Minfo-Indian iron ore resource mineral information prototype database
Minfo - a Protype Mineral Information Database for Iron Ore Resources of India
(COMPUTERS & Geosciences 27 (2001) 357-361)
Written: Indranil Roy, B.c. SARKER, A. Chattopadhyay
Introduction
Allowed mineral resources demand brings a lot of demand for information related to resources. The detection and related mining activities have produced a lot of data. In India, these information stay in the original data status due to the shortcomings of communication and without a central data warehouse. This problem can be solved by establishing a number of mineral information. India's large rich iron ore resources are mainly distributed in 5 districts, namely A district (South Bihar and Northern Osa), the BSTER, RAJHARA, MADHYA PRADESH ROWGHAT Regions (Bellary, Karnataka) HOSPET Regional), D Zone (GOA) and the E-E-E-En (Kudreme Kudremukh region of Bababudan, Karnataka) (Figure 1). (Banerjee and Sharma, 1994). Currently, 259 have been working in India and hundreds of unopened ore (Deposits) (Indian Mines, 1992).
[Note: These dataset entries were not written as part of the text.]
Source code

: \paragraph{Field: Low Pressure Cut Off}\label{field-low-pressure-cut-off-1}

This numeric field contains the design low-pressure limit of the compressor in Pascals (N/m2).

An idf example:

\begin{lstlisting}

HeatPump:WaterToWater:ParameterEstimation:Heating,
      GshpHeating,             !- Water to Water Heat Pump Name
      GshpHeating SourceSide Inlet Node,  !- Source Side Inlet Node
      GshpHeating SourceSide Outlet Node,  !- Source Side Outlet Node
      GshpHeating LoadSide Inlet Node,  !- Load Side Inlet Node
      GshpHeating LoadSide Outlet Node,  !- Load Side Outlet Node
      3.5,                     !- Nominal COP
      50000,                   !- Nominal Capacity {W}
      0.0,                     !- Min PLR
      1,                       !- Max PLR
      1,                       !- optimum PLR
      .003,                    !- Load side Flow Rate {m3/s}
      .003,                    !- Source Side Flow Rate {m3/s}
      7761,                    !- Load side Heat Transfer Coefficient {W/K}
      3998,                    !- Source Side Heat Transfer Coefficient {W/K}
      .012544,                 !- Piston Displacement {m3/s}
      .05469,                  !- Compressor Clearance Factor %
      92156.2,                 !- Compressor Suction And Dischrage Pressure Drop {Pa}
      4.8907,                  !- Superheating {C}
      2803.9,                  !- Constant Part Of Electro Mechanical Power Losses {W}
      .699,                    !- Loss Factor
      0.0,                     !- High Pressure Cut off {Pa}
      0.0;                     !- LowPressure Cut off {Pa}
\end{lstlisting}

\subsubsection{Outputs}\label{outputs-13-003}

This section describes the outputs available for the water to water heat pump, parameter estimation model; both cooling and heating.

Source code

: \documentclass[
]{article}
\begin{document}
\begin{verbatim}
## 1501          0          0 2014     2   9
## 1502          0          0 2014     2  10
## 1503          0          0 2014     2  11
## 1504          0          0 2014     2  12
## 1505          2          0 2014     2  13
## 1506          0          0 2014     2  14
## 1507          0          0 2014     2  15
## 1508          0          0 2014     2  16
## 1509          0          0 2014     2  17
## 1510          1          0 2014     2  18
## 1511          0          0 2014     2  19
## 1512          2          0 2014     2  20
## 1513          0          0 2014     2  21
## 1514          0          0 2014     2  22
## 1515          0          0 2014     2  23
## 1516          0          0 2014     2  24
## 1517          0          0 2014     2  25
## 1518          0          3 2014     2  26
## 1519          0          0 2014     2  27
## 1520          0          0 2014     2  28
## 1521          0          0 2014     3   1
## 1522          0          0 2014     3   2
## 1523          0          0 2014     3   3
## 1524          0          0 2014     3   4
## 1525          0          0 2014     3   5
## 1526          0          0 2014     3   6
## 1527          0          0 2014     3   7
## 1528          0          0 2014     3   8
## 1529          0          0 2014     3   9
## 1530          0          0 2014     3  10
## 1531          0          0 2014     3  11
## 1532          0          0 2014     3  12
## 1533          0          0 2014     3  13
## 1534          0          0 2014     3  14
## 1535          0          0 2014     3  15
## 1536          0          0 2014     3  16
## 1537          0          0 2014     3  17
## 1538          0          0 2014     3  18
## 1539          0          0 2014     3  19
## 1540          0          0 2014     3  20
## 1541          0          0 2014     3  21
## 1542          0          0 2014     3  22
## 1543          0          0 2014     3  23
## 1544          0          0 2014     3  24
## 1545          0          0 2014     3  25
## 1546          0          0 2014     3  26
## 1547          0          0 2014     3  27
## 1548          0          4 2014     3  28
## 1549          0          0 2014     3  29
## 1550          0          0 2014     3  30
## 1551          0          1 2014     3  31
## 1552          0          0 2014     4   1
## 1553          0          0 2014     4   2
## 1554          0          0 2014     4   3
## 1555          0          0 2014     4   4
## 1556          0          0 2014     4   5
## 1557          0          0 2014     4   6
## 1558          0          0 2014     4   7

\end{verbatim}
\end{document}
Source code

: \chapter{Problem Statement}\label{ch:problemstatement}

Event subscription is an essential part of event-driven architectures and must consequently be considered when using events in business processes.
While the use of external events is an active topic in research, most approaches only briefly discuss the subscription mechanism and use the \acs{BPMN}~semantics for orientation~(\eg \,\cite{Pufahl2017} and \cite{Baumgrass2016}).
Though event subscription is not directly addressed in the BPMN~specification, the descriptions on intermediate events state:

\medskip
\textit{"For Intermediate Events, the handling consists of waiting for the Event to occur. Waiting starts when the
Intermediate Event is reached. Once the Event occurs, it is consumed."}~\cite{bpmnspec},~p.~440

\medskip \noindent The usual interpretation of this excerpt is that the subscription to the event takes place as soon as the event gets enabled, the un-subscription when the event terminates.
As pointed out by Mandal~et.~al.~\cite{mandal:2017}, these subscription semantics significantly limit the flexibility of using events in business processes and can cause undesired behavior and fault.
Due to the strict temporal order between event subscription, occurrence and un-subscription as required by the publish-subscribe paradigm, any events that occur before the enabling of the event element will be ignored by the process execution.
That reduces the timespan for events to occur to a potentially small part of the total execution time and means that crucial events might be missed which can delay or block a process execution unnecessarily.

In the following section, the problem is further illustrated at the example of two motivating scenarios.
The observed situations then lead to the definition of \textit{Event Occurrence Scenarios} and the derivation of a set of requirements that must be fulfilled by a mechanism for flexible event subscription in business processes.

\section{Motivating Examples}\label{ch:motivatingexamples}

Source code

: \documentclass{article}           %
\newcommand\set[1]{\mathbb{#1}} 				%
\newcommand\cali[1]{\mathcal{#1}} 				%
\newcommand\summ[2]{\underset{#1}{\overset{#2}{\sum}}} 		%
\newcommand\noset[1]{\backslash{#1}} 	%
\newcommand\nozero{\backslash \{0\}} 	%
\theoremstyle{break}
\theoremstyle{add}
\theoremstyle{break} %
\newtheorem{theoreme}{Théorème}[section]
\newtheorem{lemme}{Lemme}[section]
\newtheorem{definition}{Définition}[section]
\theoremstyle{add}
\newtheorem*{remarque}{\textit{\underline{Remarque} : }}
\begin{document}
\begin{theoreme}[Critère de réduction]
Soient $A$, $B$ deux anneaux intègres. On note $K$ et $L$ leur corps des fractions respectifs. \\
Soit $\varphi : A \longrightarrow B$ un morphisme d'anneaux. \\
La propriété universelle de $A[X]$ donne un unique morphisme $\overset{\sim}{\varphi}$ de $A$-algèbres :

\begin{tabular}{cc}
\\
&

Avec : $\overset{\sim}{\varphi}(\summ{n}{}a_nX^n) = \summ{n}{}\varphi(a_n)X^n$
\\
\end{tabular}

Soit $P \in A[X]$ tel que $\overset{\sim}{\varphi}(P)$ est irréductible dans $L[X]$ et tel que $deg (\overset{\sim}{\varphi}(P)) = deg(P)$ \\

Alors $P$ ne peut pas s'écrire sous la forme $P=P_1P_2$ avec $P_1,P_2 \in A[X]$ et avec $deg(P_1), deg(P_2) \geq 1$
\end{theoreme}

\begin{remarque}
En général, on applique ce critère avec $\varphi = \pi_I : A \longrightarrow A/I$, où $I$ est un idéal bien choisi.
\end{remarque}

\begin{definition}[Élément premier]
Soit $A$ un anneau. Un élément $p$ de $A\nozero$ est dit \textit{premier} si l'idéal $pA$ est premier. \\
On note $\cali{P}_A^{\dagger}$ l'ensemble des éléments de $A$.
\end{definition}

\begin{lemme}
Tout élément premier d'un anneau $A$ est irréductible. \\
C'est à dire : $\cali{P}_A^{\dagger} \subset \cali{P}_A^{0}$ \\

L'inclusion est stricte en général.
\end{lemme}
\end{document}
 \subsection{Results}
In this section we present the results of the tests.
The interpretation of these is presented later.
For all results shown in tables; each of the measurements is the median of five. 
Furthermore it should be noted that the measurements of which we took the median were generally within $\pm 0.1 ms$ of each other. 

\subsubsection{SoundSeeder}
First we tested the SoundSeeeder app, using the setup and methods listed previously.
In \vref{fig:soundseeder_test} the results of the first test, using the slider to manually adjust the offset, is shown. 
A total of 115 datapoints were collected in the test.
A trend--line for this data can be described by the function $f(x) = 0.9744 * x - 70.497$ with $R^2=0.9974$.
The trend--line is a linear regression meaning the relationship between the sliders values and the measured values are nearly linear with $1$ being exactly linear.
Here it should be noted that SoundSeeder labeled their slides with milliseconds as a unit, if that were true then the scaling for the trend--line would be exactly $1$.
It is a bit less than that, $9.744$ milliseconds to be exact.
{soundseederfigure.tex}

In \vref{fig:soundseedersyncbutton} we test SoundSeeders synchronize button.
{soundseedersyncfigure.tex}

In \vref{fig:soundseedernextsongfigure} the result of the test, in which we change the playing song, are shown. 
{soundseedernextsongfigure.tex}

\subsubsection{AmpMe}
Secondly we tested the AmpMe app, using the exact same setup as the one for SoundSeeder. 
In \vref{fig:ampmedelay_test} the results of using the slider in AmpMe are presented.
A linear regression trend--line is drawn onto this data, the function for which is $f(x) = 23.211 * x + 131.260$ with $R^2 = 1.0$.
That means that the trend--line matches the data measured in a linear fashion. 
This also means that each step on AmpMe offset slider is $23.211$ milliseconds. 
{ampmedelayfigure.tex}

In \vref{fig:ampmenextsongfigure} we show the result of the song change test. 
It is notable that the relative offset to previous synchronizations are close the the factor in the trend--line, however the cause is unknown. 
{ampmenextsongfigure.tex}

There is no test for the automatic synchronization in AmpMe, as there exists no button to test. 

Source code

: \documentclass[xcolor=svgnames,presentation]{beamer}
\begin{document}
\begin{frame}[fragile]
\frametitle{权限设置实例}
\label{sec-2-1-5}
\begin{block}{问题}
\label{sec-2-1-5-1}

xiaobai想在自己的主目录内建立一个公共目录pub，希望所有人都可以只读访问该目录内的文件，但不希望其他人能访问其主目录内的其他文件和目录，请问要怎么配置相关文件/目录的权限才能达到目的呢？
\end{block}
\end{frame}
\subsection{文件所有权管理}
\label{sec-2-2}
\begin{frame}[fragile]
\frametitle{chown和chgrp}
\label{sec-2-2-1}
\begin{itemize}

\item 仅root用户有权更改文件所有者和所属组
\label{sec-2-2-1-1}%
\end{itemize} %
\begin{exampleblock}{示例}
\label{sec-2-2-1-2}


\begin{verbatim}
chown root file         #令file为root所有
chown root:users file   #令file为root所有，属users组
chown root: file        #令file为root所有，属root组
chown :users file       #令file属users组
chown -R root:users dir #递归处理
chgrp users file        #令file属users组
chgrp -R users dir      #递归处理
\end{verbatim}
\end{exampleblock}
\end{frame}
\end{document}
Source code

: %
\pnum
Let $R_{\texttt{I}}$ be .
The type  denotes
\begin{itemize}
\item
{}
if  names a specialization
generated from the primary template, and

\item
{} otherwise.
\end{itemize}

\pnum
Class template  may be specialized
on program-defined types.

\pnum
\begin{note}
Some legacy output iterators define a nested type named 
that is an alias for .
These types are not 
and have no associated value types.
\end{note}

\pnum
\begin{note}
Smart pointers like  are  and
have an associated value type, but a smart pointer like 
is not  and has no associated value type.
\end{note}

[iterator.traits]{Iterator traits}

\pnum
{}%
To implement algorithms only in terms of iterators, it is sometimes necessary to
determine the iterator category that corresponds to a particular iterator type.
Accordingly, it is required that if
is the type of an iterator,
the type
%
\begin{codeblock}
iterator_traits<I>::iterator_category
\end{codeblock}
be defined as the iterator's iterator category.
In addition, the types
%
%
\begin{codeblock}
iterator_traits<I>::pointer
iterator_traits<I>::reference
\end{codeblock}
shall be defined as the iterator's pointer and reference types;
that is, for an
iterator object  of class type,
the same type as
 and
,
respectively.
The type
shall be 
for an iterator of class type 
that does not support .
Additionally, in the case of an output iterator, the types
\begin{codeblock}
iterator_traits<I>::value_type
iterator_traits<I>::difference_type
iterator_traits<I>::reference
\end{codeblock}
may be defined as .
In this situation, in accordance with the new national mineral policy in India, I tried to develop Indian iron ore resource mineral information database, Minfo. So far, the prototype system includes information of 32 iron mine points in a region. The information of these mine points is collected from various published documents and each mining report. A form for each mine point information is ready. To ensure reliability, you have visited each mine point repeated verification information. In addition, data files are separately produced and linked to the system for each mine point. This article is a description of the mineral information prototype database-Minfo for the development of Indian mineral resources. Mainly highlight the construction and information management system of the Minfo database, including the structure of the data file and the user interface.
System Requirements
The Minfo database is developed with Turbo Pascal (Ver.6.0), which can be run in DOS3.0 or higher, which is preferably 486 or higher microprocessors and minimum 2.46kb RAM at any IBM PC compatible machine. The core module requires 2.46MB of the hard disk space. The storage space of the database portion is determined by the database, and each mine point requires 1.84KB.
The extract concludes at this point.